Records contained in a dataset:
______________________________

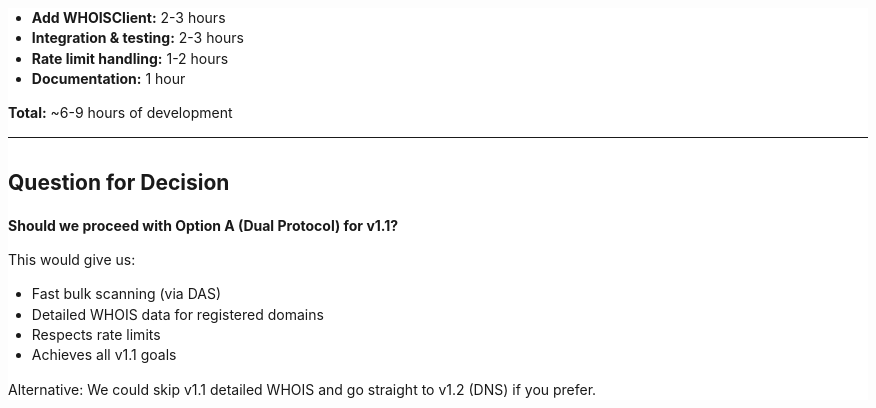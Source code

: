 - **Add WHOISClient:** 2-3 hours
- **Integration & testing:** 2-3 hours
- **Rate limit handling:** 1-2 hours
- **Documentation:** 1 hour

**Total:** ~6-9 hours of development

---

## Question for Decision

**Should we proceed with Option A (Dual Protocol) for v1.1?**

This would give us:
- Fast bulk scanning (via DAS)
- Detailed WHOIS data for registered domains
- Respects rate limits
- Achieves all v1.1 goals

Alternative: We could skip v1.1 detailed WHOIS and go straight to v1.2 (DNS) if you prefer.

______________________________

● EXERCISE
Your task is to restate, word for word, each line from the one that includes "Protocol) for v1.1?**" to the end of the records, with both ends included and nothing else.

● RESULT OF THE EXERCISE
**Should we proceed with Option A (Dual Protocol) for v1.1?**

This would give us:
- Fast bulk scanning (via DAS)
- Detailed WHOIS data for registered domains
- Respects rate limits
- Achieves all v1.1 goals

Alternative: We could skip v1.1 detailed WHOIS and go straight to v1.2 (DNS) if you prefer.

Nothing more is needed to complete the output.